We analyzed the pET28a-β-glucosidase plasmid and pSB1C3-pBAD-T7RNAp plasmid in double-transformed E. coli, and using JDesigner we set up the model of the expression toβ-glucosidase . This model displayed the process of pNPG’ decomposition in wells.


Set parameters as:Lac=1000, Ara=1000, pNPG=13 and export the graph to pNPG-time. Modify the parameters(k1, k2_Vmax, k2_Km, k2_Ki, k3_1, k3_2,k4, k5) until the curve fit to the graph output from origin data.

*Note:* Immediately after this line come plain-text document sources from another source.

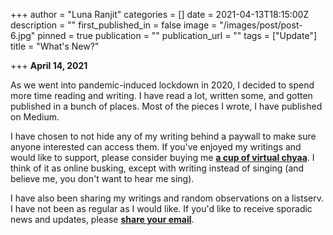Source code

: +++
author = "Luna Ranjit"
categories = []
date = 2021-04-13T18:15:00Z
description = ""
first_published_in = false
image = "/images/post/post-6.jpg"
pinned = true
publication = ""
publication_url = ""
tags = ["Update"]
title = "What's New?"

+++
**April 14, 2021**

As we went into pandemic-induced lockdown in 2020, I decided to spend more time reading and writing. I have read a lot, written some, and gotten published in a bunch of places. Most of the pieces I wrote, I have published on Medium. 

I have chosen to not hide any of my writing behind a paywall to make sure anyone interested can access them. If you've enjoyed my writings and would like to support, please consider buying me [**a cup of virtual chyaa**](https://www.buymeacoffee.com/lunaranjit). I think of it as online busking, except with writing instead of singing (and believe me, you don't want to hear me sing). 

I have also been sharing my writings and random observations on a listserv. I have not been as regular as I would like. If you'd like to receive sporadic news and updates, please [**share your email**](http://tinyletter.com/LunaRanjit).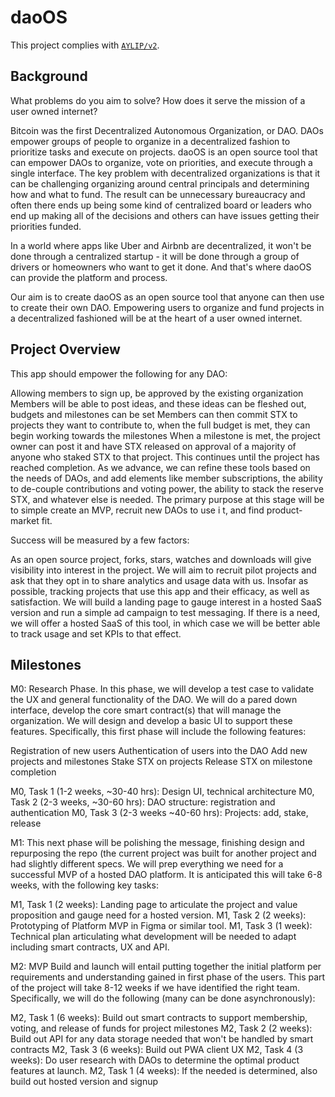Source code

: # daoOS

This project complies with [`AYLIP/v2`](https://github.com/labs3/standards/releases/tag/v2).

## Background
What problems do you aim to solve? How does it serve the mission of a user owned internet?

Bitcoin was the first Decentralized Autonomous Organization, or DAO. DAOs empower groups of people to organize in a decentralized fashion to prioritize tasks and execute on projects. daoOS is an open source tool that can empower DAOs to organize, vote on priorities, and execute through a single interface. The key problem with decentralized organizations is that it can be challenging organizing around central principals and determining how and what to fund. The result can be unnecessary bureaucracy and often there ends up being some kind of centralized board or leaders who end up making all of the decisions and others can have issues getting their priorities funded.

In a world where apps like Uber and Airbnb are decentralized, it won't be done through a centralized startup - it will be done through a group of drivers or homeowners who want to get it done. And that's where daoOS can provide the platform and process.

Our aim is to create daoOS as an open source tool that anyone can then use to create their own DAO. Empowering users to organize and fund projects in a decentralized fashioned will be at the heart of a user owned internet.

## Project Overview

This app should empower the following for any DAO:

Allowing members to sign up, be approved by the existing organization
Members will be able to post ideas, and these ideas can be fleshed out, budgets and milestones can be set
Members can then commit STX to projects they want to contribute to, when the full budget is met, they can begin working towards the milestones
When a milestone is met, the project owner can post it and have STX released on approval of a majority of anyone who staked STX to that project. This continues until the project has reached completion.
As we advance, we can refine these tools based on the needs of DAOs, and add elements like member subscriptions, the ability to de-couple contributions and voting power, the ability to stack the reserve STX, and whatever else is needed. The primary purpose at this stage will be to simple create an MVP, recruit new DAOs to use i t, and find product-market fit.

Success will be measured by a few factors:

As an open source project, forks, stars, watches and downloads will give visibility into interest in the project.
We will aim to recruit pilot projects and ask that they opt in to share analytics and usage data with us.
Insofar as possible, tracking projects that use this app and their efficacy, as well as satisfaction.
We will build a landing page to gauge interest in a hosted SaaS version and run a simple ad campaign to test messaging.
If there is a need, we will offer a hosted SaaS of this tool, in which case we will be better able to track usage and set KPIs to that effect.

## Milestones

M0: Research Phase. In this phase, we will develop a test case to validate the UX and general functionality of the DAO. We will do a pared down interface, develop the core smart contract(s) that will manage the organization. We will design and develop a basic UI to support these features. Specifically, this first phase will include the following features:

Registration of new users
Authentication of users into the DAO
Add new projects and milestones
Stake STX on projects
Release STX on milestone completion

M0, Task 1 (1-2 weeks, ~30-40 hrs): Design UI, technical architecture
M0, Task 2 (2-3 weeks, ~30-60 hrs): DAO structure: registration and authentication
M0, Task 3 (2-3 weeks ~40-60 hrs): Projects: add, stake, release

M1: This next phase will be polishing the message, finishing design and repurposing the repo (the current project was built for another project and had slightly different specs. We will prep everything we need for a successful MVP of a hosted DAO platform. It is anticipated this will take 6-8 weeks, with the following key tasks:

M1, Task 1 (2 weeks): Landing page to articulate the project and value proposition and gauge need for a hosted version.
M1, Task 2 (2 weeks): Prototyping of Platform MVP in Figma or similar tool.
M1, Task 3 (1 week): Technical plan articulating what development will be needed to adapt including smart contracts, UX and API.

M2: MVP Build and launch will entail putting together the initial platform per requirements and understanding gained in first phase of the users. This part of the project will take 8-12 weeks if we have identified the right team. Specifically, we will do the following (many can be done asynchronously):

M2, Task 1 (6 weeks): Build out smart contracts to support membership, voting, and release of funds for project milestones
M2, Task 2 (2 weeks): Build out API for any data storage needed that won't be handled by smart contracts
M2, Task 3 (6 weeks): Build out PWA client UX
M2, Task 4 (3 weeks): Do user research with DAOs to determine the optimal product features at launch.
M2, Task 1 (4 weeks): If the needed is determined, also build out hosted version and signup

In this result, the parameter (k1, k2_Vmax, k2_Km, k2_Ki, k3_1, k3_2, k4, k5) is 1, 3.4, 2.9, 0.4, 1, 96000, 1, 1.

Enzyme activity



β-glucosidase is used to hydrolyze sugars from saponins of notoginseng. Our Lab has a pET-28a plasmid with β-glucosidase gene. The transcription of β-glucosidase is repressed by LacI protein. But lactose and IPTG can induce the expression of LacI protein. We used a 3L fermentation tank to conduct preliminary experiments, then the enzyme was extracted from bacteria solution using glycine buffer. The result showed us that extracted solution has strong ability to hydrolyze saponins. However, there’s no lactose in notoginseng solid fermentation medium. In order to reduce costs, another plasmid pSB1C3 which contains T7 RNA Polymerase gene under the control of pBAD promoter was transformed into E.coli. This double-plasmid system is expected to be regulated by arabinose, and expresses a large number of T7RNA polymerase to overcome the effect of LacI repression, switch on the expression of β-glucosidase. It’s been reported in scientific literature that the cell wall of notoginseng root cells contains a certain concentration of arabinose. Our ultimate goal is to use notoginseng root to provide nutrients for E.coli in solid state fermentation, where E.coli can hydrolyze saponin of notoginseng as well.